Problem statement: Copy down the listing below exactly. Do not include pictures.

Records for processing:
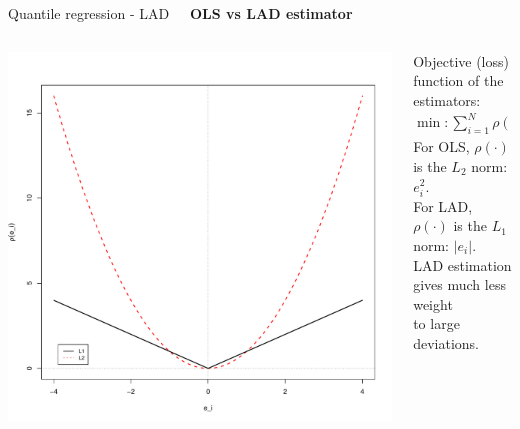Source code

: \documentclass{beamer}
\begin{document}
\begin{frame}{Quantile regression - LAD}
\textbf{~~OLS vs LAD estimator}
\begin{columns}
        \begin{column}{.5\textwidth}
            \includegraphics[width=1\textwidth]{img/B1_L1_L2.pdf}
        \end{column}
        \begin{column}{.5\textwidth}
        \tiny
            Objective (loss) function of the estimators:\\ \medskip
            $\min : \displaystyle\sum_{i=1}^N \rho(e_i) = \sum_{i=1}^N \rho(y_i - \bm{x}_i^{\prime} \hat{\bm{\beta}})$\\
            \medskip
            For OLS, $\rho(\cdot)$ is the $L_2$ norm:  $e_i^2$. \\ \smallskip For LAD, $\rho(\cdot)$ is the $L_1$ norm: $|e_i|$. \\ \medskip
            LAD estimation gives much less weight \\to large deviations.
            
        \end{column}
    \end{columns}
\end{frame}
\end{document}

Answer space:
Source code

: \documentclass{beamer}
\begin{document}
\begin{frame}{Quantile regression - LAD}
\textbf{~~OLS vs LAD estimator}
\begin{columns}
        \begin{column}{.5\textwidth}
            \includegraphics[width=1\textwidth]{img/B1_L1_L2.pdf}
        \end{column}
        \begin{column}{.5\textwidth}
        \tiny
            Objective (loss) function of the estimators:\\ \medskip
            $\min : \displaystyle\sum_{i=1}^N \rho(e_i) = \sum_{i=1}^N \rho(y_i - \bm{x}_i^{\prime} \hat{\bm{\beta}})$\\
            \medskip
            For OLS, $\rho(\cdot)$ is the $L_2$ norm:  $e_i^2$. \\ \smallskip For LAD, $\rho(\cdot)$ is the $L_1$ norm: $|e_i|$. \\ \medskip
            LAD estimation gives much less weight \\to large deviations.
            
        \end{column}
    \end{columns}
\end{frame}
\end{document}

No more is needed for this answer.